‘Wrong enemy:’ Turkey under fire from press watchdog after detaining opposition reporters
The press freedom watchdog Reporters without Borders has called on Turkey to release journalists from the Cumhuriyet newspaper who were arrested on Thursday. The publication is also facing an investigation into its tax accounts.
Last week, a Turkish court ordered Can Dundar, the paper’s chief editor and another senior editor, Erdem Gul, to be detained after they published footage seeming to show the state intelligence agency helping to send weapons to Syria.
The arrests brought a stinging response from Reporters without Borders Secretary-General Christophe Deloire, who said: “The Turkish authorities are targeting the wrong enemy.”
“The judicial system seems to prosecute journalists more often than the accomplices of Daesh [Islamic State]. Turkey is a great country, with democratic institutions and a very open civil society. We appeal to the government, as a matter of honor, to restore all the conditions of pluralism, starting with freedom for journalists,” Deloire said in an article published on the organization’s website.
The watchdog also slammed President Recep Tayyip Erdogan, who they say has been launching a “methodical crackdown on media in Turkey for years.”
“Erdogan is persecuting journalists of all colors in an increasingly ferocious manner in the name of combatting terrorism and defending state security. The Erdogan regime’s arrests, threats and intimidation are unworthy of a democracy,” Reporters without Borders said in its statement.
On Monday, it also emerged that the Turkish authorities would be looking into Cumhuriyet’s accounts again, even though they were recently audited.
"They informed [us] that they will once again inspect Cumhuriyet newspaper's 2010 accounts, two and a half years after fully inspecting them before," the newspaper's chief executive, Akin Atalay, wrote on Twitter on Monday.
The tweet was accompanied by a photocopy of an apparent corporation tax inspection report dating from mid-2013 regarding the company's 2010 accounts, Reuters reported, adding that officials would not comment on the issue.
In May, the outlet, which is considered to be the opponent of the government, published photos of weapons it said were then transferred to Syria by Turkey's intelligence agency.
Those who sent the convoy from Turkey knew that the weapons were "heading to end [up] in ISIS hands," a Cumhuriyet representative told RT's Ilya Petrenko. "There was that flag that belongs to ISIS... [it could be seen] very clearly [from the] Turkish border line," the journalist said.
Turkish officials made contradictory statements after the paper blew the whistle, first saying that the arms "were going to the Free Syrian Army," then denying the delivery altogether, and then saying the "aid was destined for the Turkmen."
"When you ask [the government] who [the Turkmen] are, they tell you that those are our guys," another Cumhuriyet journalist told RT. But when the reporter "personally talked" to the fighters supported by her government in Syria, she said she didn't see how they could be different from the terrorists, saying "they were all brothers."

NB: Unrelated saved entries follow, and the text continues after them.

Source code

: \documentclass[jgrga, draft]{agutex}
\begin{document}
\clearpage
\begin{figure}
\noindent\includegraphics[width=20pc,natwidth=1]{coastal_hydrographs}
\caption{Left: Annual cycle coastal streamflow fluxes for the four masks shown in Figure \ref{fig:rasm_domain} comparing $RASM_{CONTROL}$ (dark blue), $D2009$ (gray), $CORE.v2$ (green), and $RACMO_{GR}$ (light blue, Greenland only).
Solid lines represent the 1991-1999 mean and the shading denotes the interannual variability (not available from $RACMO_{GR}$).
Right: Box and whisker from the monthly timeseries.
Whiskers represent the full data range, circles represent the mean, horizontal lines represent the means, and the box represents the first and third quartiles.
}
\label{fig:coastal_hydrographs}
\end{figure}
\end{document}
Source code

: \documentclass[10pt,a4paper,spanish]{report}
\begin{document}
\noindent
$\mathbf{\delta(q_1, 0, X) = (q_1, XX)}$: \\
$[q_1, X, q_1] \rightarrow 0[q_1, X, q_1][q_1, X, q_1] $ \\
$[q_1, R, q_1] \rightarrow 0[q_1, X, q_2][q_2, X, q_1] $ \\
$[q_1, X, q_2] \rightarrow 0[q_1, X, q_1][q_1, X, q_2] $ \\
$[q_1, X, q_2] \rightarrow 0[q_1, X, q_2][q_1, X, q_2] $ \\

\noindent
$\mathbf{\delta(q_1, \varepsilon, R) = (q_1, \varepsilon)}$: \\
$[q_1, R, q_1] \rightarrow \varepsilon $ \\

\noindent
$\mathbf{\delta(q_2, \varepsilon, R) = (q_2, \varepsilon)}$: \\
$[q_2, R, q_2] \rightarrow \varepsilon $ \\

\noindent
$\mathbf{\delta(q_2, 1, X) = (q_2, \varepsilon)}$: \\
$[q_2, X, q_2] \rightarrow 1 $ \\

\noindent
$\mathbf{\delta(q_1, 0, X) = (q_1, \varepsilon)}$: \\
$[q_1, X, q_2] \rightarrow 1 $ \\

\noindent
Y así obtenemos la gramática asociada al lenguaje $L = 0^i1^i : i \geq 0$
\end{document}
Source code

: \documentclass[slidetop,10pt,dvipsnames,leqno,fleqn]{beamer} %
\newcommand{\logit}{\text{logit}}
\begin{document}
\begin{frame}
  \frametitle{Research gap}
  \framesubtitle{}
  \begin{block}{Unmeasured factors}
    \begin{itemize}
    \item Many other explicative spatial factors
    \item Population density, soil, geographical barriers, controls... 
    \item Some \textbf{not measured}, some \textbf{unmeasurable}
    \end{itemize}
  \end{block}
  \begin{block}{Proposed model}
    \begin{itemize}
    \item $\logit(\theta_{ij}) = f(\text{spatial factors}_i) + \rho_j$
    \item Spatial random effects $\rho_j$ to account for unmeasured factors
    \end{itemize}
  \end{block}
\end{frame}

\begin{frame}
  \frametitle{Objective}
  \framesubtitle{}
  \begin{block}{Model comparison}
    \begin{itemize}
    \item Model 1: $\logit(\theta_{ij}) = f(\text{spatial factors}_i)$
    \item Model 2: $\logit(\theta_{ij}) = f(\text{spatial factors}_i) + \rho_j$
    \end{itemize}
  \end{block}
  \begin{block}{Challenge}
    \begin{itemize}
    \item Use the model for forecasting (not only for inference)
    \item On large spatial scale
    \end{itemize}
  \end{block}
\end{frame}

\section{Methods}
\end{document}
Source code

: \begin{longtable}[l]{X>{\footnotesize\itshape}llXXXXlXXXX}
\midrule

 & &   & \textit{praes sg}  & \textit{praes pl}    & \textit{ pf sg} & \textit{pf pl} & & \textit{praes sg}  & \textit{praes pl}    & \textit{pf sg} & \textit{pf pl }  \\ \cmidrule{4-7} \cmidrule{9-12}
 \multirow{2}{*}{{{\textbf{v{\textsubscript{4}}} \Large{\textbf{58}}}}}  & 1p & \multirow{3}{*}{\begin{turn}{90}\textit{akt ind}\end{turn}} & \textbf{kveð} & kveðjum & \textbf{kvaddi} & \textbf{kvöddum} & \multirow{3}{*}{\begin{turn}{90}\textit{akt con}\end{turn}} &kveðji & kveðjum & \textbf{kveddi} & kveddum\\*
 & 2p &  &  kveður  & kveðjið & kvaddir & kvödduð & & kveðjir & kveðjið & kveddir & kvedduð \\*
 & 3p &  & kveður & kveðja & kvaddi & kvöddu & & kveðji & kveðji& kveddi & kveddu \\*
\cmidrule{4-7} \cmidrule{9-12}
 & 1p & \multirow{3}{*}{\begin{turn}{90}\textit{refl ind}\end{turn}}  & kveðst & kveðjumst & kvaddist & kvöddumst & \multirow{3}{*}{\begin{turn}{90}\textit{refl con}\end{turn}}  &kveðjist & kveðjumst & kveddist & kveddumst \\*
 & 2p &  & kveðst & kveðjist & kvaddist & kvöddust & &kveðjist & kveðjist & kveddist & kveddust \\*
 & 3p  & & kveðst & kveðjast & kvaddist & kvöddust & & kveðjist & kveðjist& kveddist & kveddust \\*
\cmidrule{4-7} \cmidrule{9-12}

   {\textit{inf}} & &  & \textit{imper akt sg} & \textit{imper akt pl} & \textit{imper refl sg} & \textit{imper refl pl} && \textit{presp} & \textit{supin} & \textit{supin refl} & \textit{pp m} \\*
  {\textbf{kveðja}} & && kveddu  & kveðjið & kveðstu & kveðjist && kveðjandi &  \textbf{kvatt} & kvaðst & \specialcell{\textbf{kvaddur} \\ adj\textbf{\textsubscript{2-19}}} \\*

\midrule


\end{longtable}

"[There is] no difference between ISIS and the other guys. I think there is a problem with the labels here, because all the world is focused on ISIS, but there are other jihadist groups there, and they have links with Al-Nusra or ISIS, [while] Turkey says 'we are helping that groups – not ISIS,’" the Turkish journalist said.
‘Oxygen for jihadists’: #ISIS-smuggled oil flows through Turkey to intl markets – Iraqi MP https://t.co/k9dsXWnVDLpic.twitter.com/cSYWukNHMy
— RT (@RT_com) November 29, 2015
Another employee from the newspaper told RT that Turkey is helping to fund ISIS by smuggling oil for the terrorist organization.
"ISIS is smuggling oil to Turkey and through Turkey... it's kind of common knowledge by now. But the big question is [whether] it's possible that they are doing it without the government's knowledge or some authority's knowledge," a journalist from the paper said.
Russian President Vladimir Putin claimed on the sidelines of the climate change summit in Paris on Monday that Turkey shot down a Russian Su-24 on November 24 to secure illegal oil deliveries from Syria to Turkey.
“At the moment we have received additional information confirming that that oil from the deposits controlled by Islamic State militants enters Turkish territory on an industrial scale,” he said.
“We have every reason to believe that the decision to down our plane was guided by a desire to ensure security of this oil’s delivery routes to ports where they are shipped in tankers,” Putin said.
Speaking in Paris on Monday, President Erdogan said that he will leave office if there is proof of Turkey’s cooperation with ISIS.
"I will say something very strong here. If such a thing is proven, the nobility of our nation would require that I would not stay in office," he was quoted as saying by the state-run Anatolia news agency.